Dataset records
== == ==

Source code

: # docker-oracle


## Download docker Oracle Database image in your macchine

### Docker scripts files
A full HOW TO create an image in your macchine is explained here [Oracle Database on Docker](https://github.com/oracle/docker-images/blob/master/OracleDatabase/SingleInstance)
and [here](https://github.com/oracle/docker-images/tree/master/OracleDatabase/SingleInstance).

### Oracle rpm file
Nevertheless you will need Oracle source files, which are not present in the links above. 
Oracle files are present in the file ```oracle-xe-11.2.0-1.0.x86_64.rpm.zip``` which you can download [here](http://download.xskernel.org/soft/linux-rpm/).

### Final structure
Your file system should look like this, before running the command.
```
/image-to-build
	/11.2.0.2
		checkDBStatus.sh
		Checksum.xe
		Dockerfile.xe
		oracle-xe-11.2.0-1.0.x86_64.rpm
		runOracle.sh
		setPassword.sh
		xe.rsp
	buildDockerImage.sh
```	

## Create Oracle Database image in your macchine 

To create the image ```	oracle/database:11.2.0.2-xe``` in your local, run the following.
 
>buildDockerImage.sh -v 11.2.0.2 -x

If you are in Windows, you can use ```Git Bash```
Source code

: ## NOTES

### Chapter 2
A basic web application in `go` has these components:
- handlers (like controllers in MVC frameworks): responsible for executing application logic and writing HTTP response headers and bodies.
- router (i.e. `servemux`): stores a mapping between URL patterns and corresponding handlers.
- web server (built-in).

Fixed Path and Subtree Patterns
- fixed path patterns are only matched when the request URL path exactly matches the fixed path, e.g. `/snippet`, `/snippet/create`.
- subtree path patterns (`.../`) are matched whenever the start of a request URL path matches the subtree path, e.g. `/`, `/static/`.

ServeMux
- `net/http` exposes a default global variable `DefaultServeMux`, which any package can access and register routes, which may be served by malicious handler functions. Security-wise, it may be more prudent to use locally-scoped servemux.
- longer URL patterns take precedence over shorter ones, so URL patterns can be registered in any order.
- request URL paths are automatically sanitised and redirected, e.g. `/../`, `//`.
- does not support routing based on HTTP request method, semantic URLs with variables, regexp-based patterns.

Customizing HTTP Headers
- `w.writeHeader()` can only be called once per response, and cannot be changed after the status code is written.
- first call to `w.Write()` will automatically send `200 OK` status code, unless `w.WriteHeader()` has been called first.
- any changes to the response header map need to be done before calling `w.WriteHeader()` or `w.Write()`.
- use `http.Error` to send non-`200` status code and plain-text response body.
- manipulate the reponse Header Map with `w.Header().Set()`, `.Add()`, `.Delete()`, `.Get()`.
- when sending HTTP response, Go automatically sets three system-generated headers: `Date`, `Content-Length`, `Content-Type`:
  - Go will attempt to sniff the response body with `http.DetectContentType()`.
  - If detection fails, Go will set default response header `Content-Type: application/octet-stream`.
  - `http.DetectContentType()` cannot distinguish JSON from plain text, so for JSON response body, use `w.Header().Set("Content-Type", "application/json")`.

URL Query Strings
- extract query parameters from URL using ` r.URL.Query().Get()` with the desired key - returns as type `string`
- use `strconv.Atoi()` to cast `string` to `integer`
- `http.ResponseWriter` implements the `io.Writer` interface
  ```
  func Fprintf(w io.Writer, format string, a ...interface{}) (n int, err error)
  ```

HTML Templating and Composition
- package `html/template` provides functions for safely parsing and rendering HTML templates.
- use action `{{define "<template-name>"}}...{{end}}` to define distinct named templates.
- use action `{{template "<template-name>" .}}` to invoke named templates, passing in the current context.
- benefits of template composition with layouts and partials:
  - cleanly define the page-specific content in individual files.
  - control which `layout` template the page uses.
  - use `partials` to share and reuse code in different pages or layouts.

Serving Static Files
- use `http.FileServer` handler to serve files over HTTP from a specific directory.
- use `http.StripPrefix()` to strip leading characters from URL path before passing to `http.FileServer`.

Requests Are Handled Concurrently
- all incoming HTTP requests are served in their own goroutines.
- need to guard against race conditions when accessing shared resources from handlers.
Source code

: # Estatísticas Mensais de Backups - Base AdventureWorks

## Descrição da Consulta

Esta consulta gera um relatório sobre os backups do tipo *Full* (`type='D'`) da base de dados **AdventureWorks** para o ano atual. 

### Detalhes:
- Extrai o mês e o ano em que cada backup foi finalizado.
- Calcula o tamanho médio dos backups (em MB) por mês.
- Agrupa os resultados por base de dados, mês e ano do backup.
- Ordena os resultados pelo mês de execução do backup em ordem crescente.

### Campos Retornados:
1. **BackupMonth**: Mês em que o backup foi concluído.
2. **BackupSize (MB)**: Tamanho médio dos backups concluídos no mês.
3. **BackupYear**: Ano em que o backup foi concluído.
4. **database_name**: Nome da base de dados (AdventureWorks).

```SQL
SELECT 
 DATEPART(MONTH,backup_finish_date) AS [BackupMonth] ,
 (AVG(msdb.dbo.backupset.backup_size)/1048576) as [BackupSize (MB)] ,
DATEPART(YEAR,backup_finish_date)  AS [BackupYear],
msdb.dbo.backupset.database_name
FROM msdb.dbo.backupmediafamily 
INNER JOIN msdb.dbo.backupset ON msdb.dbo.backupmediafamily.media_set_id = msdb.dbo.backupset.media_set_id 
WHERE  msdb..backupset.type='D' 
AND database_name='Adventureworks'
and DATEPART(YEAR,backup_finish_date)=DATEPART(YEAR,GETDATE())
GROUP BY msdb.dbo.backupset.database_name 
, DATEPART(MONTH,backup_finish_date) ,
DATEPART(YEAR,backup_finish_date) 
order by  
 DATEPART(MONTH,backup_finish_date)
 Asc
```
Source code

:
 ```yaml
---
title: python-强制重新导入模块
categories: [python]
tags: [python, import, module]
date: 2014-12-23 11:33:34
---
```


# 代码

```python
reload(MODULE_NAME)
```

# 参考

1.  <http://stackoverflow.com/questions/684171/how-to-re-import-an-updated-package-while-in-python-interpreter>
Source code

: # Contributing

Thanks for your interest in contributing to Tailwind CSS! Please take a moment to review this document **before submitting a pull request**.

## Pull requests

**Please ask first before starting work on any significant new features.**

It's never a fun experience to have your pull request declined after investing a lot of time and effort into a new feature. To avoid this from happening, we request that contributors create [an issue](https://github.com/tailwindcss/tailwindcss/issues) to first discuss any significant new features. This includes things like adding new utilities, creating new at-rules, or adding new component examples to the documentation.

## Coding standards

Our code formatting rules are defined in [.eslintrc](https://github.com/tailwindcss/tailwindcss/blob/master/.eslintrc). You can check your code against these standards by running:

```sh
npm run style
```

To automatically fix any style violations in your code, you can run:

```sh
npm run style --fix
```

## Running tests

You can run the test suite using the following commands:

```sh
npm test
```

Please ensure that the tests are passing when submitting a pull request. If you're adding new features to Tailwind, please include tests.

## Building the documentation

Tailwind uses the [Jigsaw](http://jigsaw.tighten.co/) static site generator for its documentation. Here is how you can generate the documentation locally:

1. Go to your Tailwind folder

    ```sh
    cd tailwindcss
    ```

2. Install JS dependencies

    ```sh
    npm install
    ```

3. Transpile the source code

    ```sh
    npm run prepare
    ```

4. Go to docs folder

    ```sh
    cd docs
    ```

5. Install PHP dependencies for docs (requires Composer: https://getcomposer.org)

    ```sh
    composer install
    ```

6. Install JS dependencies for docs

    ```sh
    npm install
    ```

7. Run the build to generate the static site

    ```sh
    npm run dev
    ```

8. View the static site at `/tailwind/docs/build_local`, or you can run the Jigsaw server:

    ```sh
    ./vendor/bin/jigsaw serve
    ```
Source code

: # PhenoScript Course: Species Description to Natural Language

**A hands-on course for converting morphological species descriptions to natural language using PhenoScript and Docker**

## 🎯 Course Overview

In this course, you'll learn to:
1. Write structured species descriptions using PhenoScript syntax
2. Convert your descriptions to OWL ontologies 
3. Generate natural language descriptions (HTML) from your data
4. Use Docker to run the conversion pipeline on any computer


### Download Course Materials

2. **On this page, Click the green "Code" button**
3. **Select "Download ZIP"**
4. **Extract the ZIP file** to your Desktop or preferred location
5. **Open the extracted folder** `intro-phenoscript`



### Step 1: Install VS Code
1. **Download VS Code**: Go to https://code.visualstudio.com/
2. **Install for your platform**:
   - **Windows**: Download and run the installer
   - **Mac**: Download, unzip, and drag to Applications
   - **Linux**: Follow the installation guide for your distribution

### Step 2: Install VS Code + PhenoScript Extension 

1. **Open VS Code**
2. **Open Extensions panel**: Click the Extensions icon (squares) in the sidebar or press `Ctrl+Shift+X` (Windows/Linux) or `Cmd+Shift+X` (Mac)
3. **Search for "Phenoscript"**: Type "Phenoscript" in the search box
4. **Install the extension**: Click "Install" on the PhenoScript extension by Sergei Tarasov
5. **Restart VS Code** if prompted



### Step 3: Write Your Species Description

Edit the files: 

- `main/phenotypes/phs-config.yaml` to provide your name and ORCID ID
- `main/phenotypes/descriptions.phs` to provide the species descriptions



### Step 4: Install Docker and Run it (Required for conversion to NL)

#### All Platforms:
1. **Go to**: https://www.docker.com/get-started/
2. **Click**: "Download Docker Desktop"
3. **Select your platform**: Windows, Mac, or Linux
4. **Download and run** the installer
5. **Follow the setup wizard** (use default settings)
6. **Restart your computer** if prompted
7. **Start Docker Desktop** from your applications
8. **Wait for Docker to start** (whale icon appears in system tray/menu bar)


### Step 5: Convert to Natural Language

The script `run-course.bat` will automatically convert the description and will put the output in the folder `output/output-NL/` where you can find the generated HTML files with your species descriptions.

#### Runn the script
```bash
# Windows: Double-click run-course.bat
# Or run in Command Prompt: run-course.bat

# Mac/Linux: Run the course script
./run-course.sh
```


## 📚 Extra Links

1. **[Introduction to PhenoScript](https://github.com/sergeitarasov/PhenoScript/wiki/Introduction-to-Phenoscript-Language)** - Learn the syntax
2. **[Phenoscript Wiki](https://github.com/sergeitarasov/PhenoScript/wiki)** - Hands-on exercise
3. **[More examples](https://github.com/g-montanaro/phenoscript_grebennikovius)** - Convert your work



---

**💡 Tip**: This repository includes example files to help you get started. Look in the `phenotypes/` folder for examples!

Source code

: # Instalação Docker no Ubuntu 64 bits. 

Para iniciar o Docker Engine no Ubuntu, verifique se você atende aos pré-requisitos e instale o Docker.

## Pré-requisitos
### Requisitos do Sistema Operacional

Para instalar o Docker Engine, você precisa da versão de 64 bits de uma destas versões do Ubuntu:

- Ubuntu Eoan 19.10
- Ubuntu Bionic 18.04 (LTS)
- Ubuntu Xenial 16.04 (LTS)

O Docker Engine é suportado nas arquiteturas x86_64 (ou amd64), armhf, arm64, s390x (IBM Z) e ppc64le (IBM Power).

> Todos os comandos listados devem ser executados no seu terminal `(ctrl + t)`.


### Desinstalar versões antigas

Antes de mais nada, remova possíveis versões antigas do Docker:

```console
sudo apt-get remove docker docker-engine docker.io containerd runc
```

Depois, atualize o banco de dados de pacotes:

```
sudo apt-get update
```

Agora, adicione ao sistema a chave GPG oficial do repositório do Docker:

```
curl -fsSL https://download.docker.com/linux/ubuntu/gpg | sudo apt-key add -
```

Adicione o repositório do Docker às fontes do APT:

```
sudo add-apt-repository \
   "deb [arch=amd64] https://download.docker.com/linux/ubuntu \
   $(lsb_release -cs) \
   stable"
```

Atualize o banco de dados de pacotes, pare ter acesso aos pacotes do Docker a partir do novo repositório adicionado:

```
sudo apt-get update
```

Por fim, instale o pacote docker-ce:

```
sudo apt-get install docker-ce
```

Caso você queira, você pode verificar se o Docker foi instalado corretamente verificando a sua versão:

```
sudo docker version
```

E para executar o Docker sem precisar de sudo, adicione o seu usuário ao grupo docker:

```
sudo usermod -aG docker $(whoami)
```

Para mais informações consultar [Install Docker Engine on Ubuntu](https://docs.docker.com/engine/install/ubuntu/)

== == ==

_Task details_:
When the string "backupmediafamily" appears in a line of the records above, that line is to be copied.

_Solved problem_:
FROM msdb.dbo.backupmediafamily 
INNER JOIN msdb.dbo.backupset ON msdb.dbo.backupmediafamily.media_set_id = msdb.dbo.backupset.media_set_id 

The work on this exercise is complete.